- Work to be completed -
From the line that contains "Comparing the slice" through the line that contains "the function. While", output every line of the listing below exactly and leave out all the rest.

- Records for this exercise -
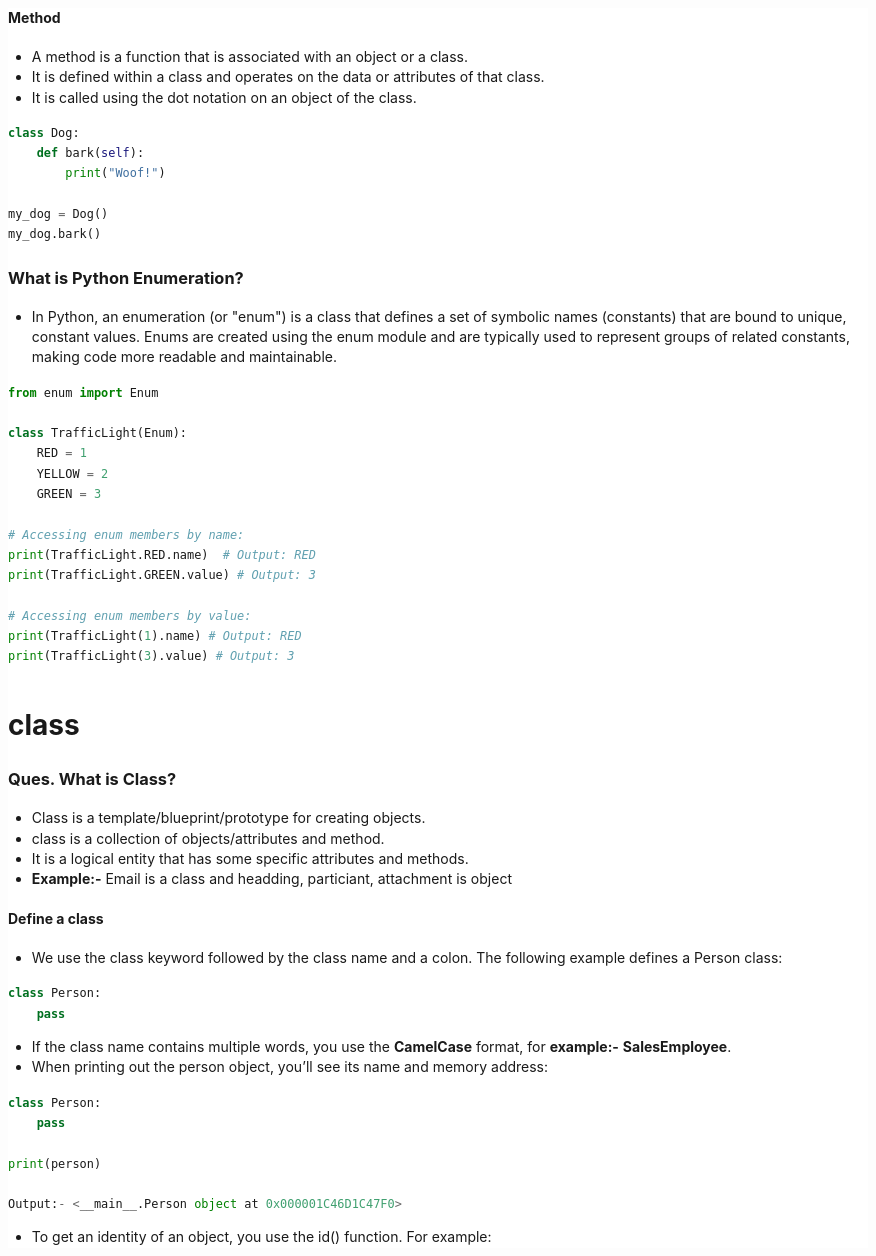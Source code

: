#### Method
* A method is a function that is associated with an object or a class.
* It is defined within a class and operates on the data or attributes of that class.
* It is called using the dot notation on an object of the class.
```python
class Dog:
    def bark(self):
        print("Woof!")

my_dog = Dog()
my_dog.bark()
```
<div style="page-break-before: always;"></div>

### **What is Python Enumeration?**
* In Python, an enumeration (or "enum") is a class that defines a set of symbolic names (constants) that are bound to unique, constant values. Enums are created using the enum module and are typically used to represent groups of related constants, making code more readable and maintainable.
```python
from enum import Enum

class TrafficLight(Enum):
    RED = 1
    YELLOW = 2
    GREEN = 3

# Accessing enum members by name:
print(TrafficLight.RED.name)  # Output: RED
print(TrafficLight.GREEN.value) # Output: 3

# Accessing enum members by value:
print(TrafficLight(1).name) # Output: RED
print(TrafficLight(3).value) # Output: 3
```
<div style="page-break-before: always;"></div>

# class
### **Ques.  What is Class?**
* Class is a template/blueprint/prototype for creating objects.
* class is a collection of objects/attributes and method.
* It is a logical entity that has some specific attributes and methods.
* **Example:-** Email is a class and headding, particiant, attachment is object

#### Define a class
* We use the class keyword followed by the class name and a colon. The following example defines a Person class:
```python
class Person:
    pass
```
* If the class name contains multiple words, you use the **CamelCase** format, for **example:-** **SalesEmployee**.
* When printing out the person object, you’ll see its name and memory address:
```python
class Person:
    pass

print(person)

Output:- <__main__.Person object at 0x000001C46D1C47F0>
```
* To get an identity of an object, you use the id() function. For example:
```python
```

==

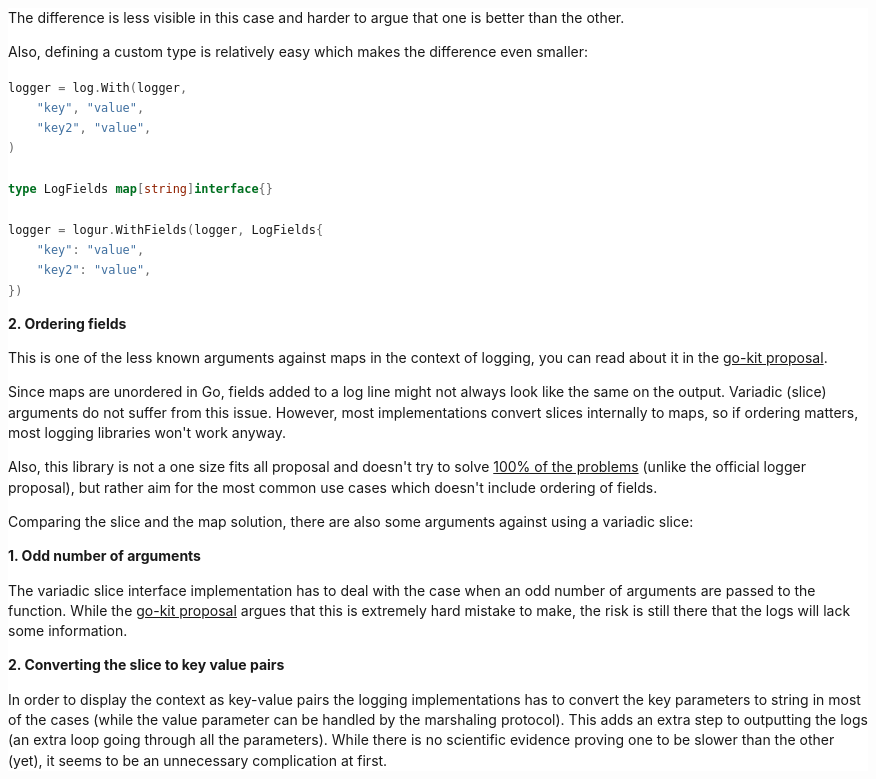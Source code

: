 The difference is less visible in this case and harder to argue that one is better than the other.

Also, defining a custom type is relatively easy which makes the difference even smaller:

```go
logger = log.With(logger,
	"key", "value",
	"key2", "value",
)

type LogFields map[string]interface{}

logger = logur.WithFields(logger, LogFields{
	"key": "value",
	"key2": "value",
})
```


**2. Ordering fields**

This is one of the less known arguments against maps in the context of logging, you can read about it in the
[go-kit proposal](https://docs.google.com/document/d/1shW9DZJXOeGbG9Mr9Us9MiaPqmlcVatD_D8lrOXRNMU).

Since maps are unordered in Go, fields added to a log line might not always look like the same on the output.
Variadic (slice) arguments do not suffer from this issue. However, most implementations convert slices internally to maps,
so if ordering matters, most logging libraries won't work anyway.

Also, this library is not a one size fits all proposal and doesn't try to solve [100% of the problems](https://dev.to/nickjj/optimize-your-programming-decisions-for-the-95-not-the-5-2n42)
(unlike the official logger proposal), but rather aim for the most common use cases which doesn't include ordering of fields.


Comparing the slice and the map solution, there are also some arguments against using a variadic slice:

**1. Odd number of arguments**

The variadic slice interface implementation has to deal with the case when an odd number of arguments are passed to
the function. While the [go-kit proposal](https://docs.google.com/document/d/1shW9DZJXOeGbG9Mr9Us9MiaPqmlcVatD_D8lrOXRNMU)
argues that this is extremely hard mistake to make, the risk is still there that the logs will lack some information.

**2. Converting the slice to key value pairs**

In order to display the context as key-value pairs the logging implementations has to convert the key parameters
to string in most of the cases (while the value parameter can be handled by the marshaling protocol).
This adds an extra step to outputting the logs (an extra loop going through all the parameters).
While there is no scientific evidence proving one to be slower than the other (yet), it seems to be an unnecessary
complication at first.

- Answer space -
Comparing the slice and the map solution, there are also some arguments against using a variadic slice:

**1. Odd number of arguments**

The variadic slice interface implementation has to deal with the case when an odd number of arguments are passed to
the function. While the [go-kit proposal](https://docs.google.com/document/d/1shW9DZJXOeGbG9Mr9Us9MiaPqmlcVatD_D8lrOXRNMU)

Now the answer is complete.